* TASK STATEMENT
Retype the records in full, and please keep the pictures out of the copy.
((
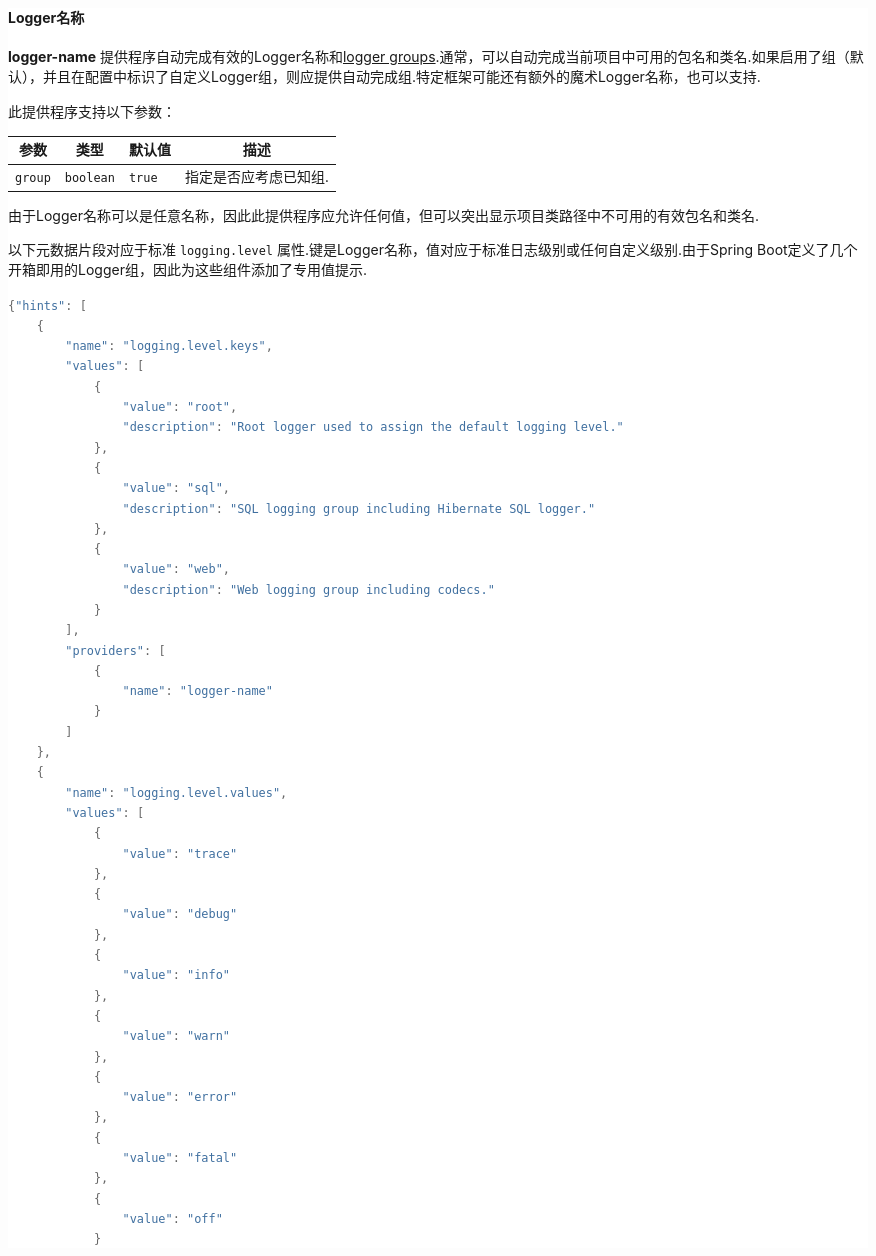 
#### Logger名称

**logger-name** 提供程序自动完成有效的Logger名称和[logger groups](boot-features-logging.html#boot-features-custom-log-groups).通常，可以自动完成当前项目中可用的包名和类名.如果启用了组（默认），并且在配置中标识了自定义Logger组，则应提供自动完成组.特定框架可能还有额外的魔术Logger名称，也可以支持.

此提供程序支持以下参数：

|参数|类型|默认值|描述|
| ---- | ---- | ---- | ---- |
|  `group`  |  `boolean`  |  `true`  |指定是否应考虑已知组. |

由于Logger名称可以是任意名称，因此此提供程序应允许任何值，但可以突出显示项目类路径中不可用的有效包名和类名.

以下元数据片段对应于标准 `logging.level` 属性.键是Logger名称，值对应于标准日志级别或任何自定义级别.由于Spring Boot定义了几个开箱即用的Logger组，因此为这些组件添加了专用值提示.

```java
{"hints": [
	{
		"name": "logging.level.keys",
		"values": [
			{
				"value": "root",
				"description": "Root logger used to assign the default logging level."
			},
			{
				"value": "sql",
				"description": "SQL logging group including Hibernate SQL logger."
			},
			{
				"value": "web",
				"description": "Web logging group including codecs."
			}
		],
		"providers": [
			{
				"name": "logger-name"
			}
		]
	},
	{
		"name": "logging.level.values",
		"values": [
			{
				"value": "trace"
			},
			{
				"value": "debug"
			},
			{
				"value": "info"
			},
			{
				"value": "warn"
			},
			{
				"value": "error"
			},
			{
				"value": "fatal"
			},
			{
				"value": "off"
			}
```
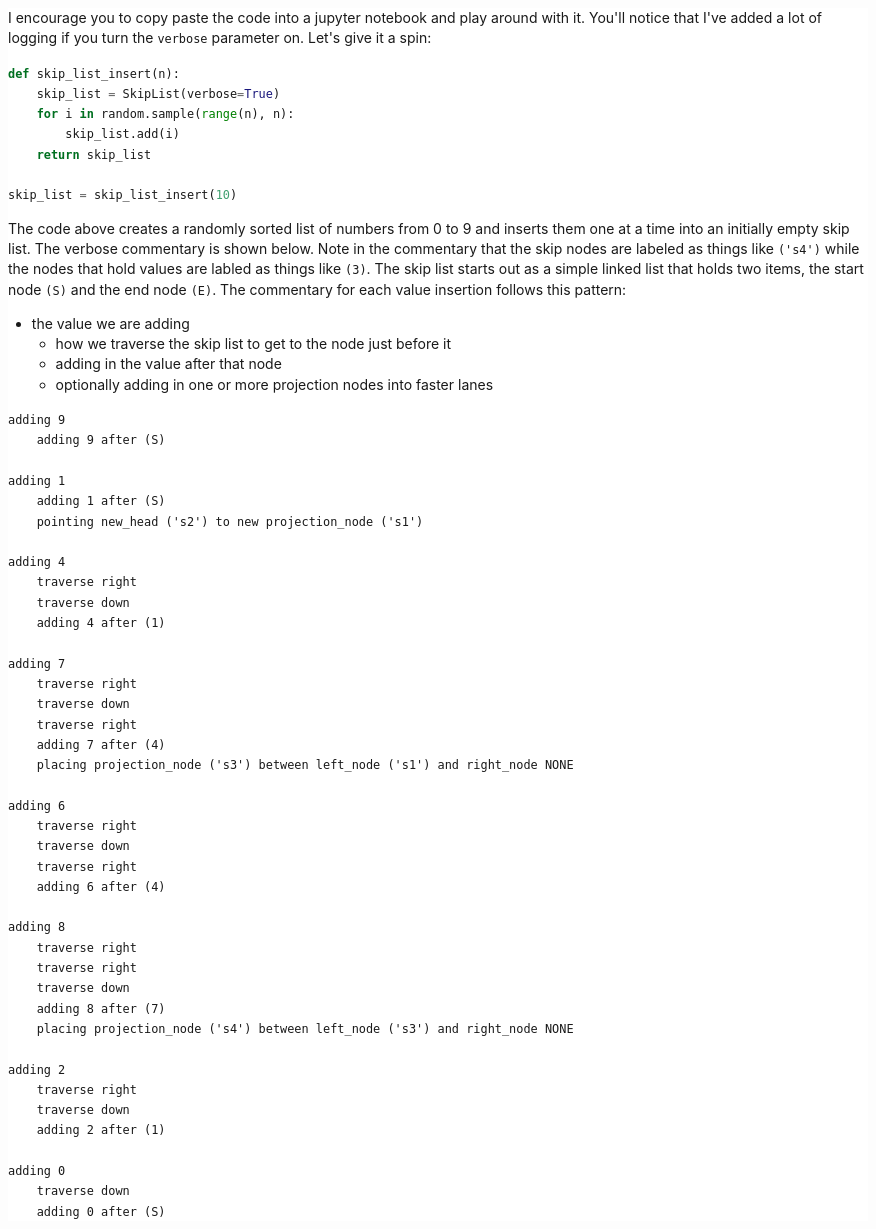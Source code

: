 I encourage you to copy paste the code into a jupyter notebook and play around with it. You'll notice that I've added a lot of logging if you turn the `verbose` parameter on. Let's give it a spin:

```python
def skip_list_insert(n):
    skip_list = SkipList(verbose=True)
    for i in random.sample(range(n), n):
        skip_list.add(i)  
    return skip_list
        
skip_list = skip_list_insert(10)
```

The code above creates a randomly sorted list of numbers from 0 to 9 and inserts them one at a time into an initially empty skip list. The verbose commentary is shown below. Note in the commentary that the skip nodes are labeled as things like `('s4')` while the nodes that hold values are labled as things like `(3)`. The skip list starts out as a simple linked list that holds two items, the start node `(S)` and the end node `(E)`. The commentary for each value insertion follows this pattern: 

* the value we are adding
   * how we traverse the skip list to get to the node just before it
   * adding in the value after that node
   * optionally adding in one or more projection nodes into faster lanes 


```
adding 9
	adding 9 after (S)

adding 1
	adding 1 after (S)
	pointing new_head ('s2') to new projection_node ('s1')

adding 4
	traverse right
	traverse down
	adding 4 after (1)

adding 7
	traverse right
	traverse down
	traverse right
	adding 7 after (4)
	placing projection_node ('s3') between left_node ('s1') and right_node NONE

adding 6
	traverse right
	traverse down
	traverse right
	adding 6 after (4)

adding 8
	traverse right
	traverse right
	traverse down
	adding 8 after (7)
	placing projection_node ('s4') between left_node ('s3') and right_node NONE

adding 2
	traverse right
	traverse down
	adding 2 after (1)

adding 0
	traverse down
	adding 0 after (S)
```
))
* TASK SOLUTION
#### Logger名称

**logger-name** 提供程序自动完成有效的Logger名称和[logger groups](boot-features-logging.html#boot-features-custom-log-groups).通常，可以自动完成当前项目中可用的包名和类名.如果启用了组（默认），并且在配置中标识了自定义Logger组，则应提供自动完成组.特定框架可能还有额外的魔术Logger名称，也可以支持.

此提供程序支持以下参数：

|参数|类型|默认值|描述|
| ---- | ---- | ---- | ---- |
|  `group`  |  `boolean`  |  `true`  |指定是否应考虑已知组. |

由于Logger名称可以是任意名称，因此此提供程序应允许任何值，但可以突出显示项目类路径中不可用的有效包名和类名.

以下元数据片段对应于标准 `logging.level` 属性.键是Logger名称，值对应于标准日志级别或任何自定义级别.由于Spring Boot定义了几个开箱即用的Logger组，因此为这些组件添加了专用值提示.

```java
{"hints": [
	{
		"name": "logging.level.keys",
		"values": [
			{
				"value": "root",
				"description": "Root logger used to assign the default logging level."
			},
			{
				"value": "sql",
				"description": "SQL logging group including Hibernate SQL logger."
			},
			{
				"value": "web",
				"description": "Web logging group including codecs."
			}
		],
		"providers": [
			{
				"name": "logger-name"
			}
		]
	},
	{
		"name": "logging.level.values",
		"values": [
			{
				"value": "trace"
			},
			{
				"value": "debug"
			},
			{
				"value": "info"
			},
			{
				"value": "warn"
			},
			{
				"value": "error"
			},
			{
				"value": "fatal"
			},
			{
				"value": "off"
			}
```
Source code

: I encourage you to copy paste the code into a jupyter notebook and play around with it. You'll notice that I've added a lot of logging if you turn the `verbose` parameter on. Let's give it a spin:

```python
def skip_list_insert(n):
    skip_list = SkipList(verbose=True)
    for i in random.sample(range(n), n):
        skip_list.add(i)  
    return skip_list
        
skip_list = skip_list_insert(10)
```

The code above creates a randomly sorted list of numbers from 0 to 9 and inserts them one at a time into an initially empty skip list. The verbose commentary is shown below. Note in the commentary that the skip nodes are labeled as things like `('s4')` while the nodes that hold values are labled as things like `(3)`. The skip list starts out as a simple linked list that holds two items, the start node `(S)` and the end node `(E)`. The commentary for each value insertion follows this pattern: 

* the value we are adding
   * how we traverse the skip list to get to the node just before it
   * adding in the value after that node
   * optionally adding in one or more projection nodes into faster lanes 


```
adding 9
	adding 9 after (S)

adding 1
	adding 1 after (S)
	pointing new_head ('s2') to new projection_node ('s1')

adding 4
	traverse right
	traverse down
	adding 4 after (1)

adding 7
	traverse right
	traverse down
	traverse right
	adding 7 after (4)
	placing projection_node ('s3') between left_node ('s1') and right_node NONE

adding 6
	traverse right
	traverse down
	traverse right
	adding 6 after (4)

adding 8
	traverse right
	traverse right
	traverse down
	adding 8 after (7)
	placing projection_node ('s4') between left_node ('s3') and right_node NONE

adding 2
	traverse right
	traverse down
	adding 2 after (1)

adding 0
	traverse down
	adding 0 after (S)
```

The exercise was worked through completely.